Yeah, I thought the middle was probably the weakest part of the album. [But getting to] the resolution, I thought it kind of recovered itself at the end.

Kacey is saying it was a Greek tragedy but was also Shakespearean in a way, and she’s bridging these two things together. Shakespeare himself was building on the Greek tragic form, right?
He wasn’t as much familiar with the Greek as he was with the Roman, but the Roman built on the Greek, so ultimately, it goes back to that. And Shakespeare usually does the five acts, as opposed to the three. In terms of emotional development and denouement and all that stuff, it’s definitely there. But even in terms of Shakespearean emotional character development, [the album] seemed a little [muted]? Maybe it’s just the way the music is. Because in some ways, she reminds me of Taylor Swift, as opposed to, like, Dolly Parton or some of these old-school-country country women singing about all sorts of stuff.

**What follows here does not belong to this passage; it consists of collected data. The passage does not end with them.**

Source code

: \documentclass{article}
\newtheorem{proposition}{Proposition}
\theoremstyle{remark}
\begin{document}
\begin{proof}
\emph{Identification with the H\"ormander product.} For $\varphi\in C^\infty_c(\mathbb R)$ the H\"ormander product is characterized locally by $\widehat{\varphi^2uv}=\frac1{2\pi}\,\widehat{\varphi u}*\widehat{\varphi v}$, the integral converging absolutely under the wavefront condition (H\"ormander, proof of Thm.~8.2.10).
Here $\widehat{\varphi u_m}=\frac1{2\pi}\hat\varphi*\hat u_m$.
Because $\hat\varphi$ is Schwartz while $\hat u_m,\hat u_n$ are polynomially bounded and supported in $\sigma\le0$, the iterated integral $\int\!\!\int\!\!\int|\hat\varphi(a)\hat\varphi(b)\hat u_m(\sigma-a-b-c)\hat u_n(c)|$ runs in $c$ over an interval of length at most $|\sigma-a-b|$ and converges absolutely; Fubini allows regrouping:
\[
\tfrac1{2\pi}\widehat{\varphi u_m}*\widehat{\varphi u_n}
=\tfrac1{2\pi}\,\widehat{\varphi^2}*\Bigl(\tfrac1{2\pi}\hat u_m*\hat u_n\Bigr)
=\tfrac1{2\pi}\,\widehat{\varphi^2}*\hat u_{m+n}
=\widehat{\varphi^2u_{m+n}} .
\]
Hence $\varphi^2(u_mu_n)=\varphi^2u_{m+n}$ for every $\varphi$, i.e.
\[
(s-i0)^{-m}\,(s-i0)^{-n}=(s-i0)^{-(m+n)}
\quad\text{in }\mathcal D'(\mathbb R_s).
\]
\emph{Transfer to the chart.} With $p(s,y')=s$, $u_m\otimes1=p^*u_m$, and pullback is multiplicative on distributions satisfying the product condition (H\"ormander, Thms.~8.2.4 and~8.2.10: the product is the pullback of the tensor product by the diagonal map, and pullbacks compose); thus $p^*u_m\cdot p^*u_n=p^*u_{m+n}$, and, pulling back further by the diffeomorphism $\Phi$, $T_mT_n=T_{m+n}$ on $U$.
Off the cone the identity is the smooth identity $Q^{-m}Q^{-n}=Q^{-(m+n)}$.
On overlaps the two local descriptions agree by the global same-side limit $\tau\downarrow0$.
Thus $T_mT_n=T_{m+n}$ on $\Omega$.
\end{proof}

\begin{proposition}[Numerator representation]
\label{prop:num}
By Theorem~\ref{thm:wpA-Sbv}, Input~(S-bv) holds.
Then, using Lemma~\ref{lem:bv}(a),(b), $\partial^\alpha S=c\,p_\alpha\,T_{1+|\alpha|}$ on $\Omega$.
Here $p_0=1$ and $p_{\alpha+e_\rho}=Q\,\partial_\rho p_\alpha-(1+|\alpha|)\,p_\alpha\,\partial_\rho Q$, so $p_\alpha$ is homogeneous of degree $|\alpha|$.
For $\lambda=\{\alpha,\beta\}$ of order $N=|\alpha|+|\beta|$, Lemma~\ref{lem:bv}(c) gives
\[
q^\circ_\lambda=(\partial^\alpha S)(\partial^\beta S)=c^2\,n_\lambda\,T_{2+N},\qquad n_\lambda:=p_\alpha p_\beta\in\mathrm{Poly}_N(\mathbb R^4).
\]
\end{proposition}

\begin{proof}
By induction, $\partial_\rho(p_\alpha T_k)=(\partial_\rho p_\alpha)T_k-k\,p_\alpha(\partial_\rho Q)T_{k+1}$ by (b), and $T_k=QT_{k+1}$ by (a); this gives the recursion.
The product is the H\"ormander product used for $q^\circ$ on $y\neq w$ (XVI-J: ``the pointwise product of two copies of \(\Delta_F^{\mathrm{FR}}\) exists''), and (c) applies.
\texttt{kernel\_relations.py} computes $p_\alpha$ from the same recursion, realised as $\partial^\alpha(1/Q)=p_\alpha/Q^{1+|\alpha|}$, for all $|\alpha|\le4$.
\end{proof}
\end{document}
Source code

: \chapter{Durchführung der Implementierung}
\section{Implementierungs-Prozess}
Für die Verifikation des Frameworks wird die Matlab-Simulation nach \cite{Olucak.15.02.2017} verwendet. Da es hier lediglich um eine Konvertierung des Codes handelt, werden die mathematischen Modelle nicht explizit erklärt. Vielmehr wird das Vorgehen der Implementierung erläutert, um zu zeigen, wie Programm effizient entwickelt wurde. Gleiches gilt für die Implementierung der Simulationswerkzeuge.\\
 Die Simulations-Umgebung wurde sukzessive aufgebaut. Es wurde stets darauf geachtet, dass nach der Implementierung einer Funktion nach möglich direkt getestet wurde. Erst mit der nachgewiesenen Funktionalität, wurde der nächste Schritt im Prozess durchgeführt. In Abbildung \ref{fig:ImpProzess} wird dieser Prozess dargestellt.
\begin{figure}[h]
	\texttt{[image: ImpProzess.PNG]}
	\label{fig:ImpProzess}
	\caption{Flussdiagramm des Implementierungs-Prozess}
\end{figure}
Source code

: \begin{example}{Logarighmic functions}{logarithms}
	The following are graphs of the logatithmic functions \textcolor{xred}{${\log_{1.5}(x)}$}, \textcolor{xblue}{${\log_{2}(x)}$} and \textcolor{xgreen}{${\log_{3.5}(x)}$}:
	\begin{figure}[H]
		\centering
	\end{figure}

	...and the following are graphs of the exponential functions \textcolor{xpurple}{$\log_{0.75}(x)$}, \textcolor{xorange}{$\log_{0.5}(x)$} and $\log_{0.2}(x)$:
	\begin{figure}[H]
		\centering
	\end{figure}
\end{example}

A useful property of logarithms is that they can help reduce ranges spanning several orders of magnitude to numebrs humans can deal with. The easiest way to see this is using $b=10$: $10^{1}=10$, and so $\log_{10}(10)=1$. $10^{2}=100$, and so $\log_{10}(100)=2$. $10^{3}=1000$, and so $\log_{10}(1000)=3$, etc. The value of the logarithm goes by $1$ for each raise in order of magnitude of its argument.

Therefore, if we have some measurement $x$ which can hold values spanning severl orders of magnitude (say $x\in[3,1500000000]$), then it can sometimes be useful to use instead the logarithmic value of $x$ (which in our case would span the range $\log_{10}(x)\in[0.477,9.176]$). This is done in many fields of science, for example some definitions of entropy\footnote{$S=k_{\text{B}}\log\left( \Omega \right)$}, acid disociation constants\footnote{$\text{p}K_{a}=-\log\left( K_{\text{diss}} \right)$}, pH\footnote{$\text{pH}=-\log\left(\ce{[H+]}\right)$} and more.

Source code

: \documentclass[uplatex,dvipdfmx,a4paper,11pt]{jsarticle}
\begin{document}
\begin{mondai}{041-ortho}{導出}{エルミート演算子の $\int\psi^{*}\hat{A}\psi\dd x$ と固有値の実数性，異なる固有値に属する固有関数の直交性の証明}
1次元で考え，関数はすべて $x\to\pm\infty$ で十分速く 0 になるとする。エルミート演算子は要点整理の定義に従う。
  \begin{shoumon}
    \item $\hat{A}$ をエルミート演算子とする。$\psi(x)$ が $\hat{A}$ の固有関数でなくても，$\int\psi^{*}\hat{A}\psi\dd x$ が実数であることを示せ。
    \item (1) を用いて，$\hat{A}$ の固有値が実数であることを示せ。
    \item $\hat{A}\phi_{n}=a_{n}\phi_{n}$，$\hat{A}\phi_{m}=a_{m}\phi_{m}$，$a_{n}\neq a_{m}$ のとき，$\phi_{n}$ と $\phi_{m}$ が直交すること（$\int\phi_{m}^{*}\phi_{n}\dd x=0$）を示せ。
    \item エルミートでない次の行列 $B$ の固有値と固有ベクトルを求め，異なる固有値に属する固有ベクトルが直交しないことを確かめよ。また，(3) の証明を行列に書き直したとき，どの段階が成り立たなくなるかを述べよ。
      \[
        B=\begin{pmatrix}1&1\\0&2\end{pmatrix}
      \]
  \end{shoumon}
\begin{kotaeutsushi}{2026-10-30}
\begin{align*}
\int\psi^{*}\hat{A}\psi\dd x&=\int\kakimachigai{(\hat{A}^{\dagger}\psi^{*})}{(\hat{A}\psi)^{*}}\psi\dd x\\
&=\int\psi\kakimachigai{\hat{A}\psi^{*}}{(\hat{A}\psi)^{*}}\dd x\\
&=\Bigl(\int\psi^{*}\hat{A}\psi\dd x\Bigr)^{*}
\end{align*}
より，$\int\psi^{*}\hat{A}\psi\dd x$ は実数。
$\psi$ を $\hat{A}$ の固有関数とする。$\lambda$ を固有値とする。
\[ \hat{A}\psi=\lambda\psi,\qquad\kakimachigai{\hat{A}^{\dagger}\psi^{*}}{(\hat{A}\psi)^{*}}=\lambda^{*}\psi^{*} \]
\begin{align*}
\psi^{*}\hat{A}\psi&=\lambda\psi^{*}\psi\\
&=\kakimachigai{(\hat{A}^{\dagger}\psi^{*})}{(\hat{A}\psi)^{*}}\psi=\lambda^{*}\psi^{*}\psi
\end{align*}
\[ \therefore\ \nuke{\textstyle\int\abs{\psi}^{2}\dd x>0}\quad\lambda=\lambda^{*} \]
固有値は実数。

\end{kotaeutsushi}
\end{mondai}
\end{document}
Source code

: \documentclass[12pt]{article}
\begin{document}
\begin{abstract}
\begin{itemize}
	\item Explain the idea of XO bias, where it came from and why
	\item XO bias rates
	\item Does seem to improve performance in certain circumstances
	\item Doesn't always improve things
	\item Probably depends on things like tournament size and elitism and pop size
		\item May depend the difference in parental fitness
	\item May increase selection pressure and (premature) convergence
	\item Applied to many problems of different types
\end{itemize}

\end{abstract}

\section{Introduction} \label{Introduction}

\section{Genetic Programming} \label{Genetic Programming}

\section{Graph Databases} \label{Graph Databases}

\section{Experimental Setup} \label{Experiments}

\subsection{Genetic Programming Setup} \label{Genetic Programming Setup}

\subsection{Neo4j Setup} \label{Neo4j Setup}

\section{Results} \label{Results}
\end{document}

Like a bold, Loretta Lynn–type figure. I don’t know what your background in country music is, but —
Oh, I’m from Houston! I worship George Strait!

Okay, yeah.
I mean, it’s also not in that same genre. It’s hard to classify Kacey, ’cause she’s country but not, depending on the song. That’s part of her attraction, right? Like, the previous album that won Album of the Year [Golden Hour] was like, Wow, what is this thing? Star-crossed seems to give off a similar vibe but on a different chord.

She gave an interview in which she talked about the title and her understanding of this Shakespearean idea of being star-crossed. If you’ll forgive my cursing, she said it was “to be fucked by love or luck.” That —

It seems like she has a grasp on that idea?
Well! I mean, Oedipus would agree with you. [Laughs.] Yeah, it’s the idea that there are forces beyond our control, like cosmic motions, and humans are just helpless in the face of overwhelming emotions or events.

Speaking of forces beyond our control, Kacey also talks a lot about how the realization that what she had gone through was a Greek tragedy and was very Shakespearean came to her shortly after a trip on psychedelic mushrooms.
[Laughs.] Was it, now?

Yeah, just wanted to put that out there.
Hey, whatever works, I guess. I mean, the Greeks talked about the Muses being goddesses of artistic inspiration. If your muse is a mushroom, well, who am I to judge? [Laughs.]

Anyway, you were touching on this idea that this album, if it were to work as a true tragedy, should be cathartic; it should make the audience feel big emotions.
Aside from structure, I said there was a second part of this — that Aristotle said a good tragedy’s audience response should be feelings of fear or suspense and then pity and then catharsis. You go on this emotional journey.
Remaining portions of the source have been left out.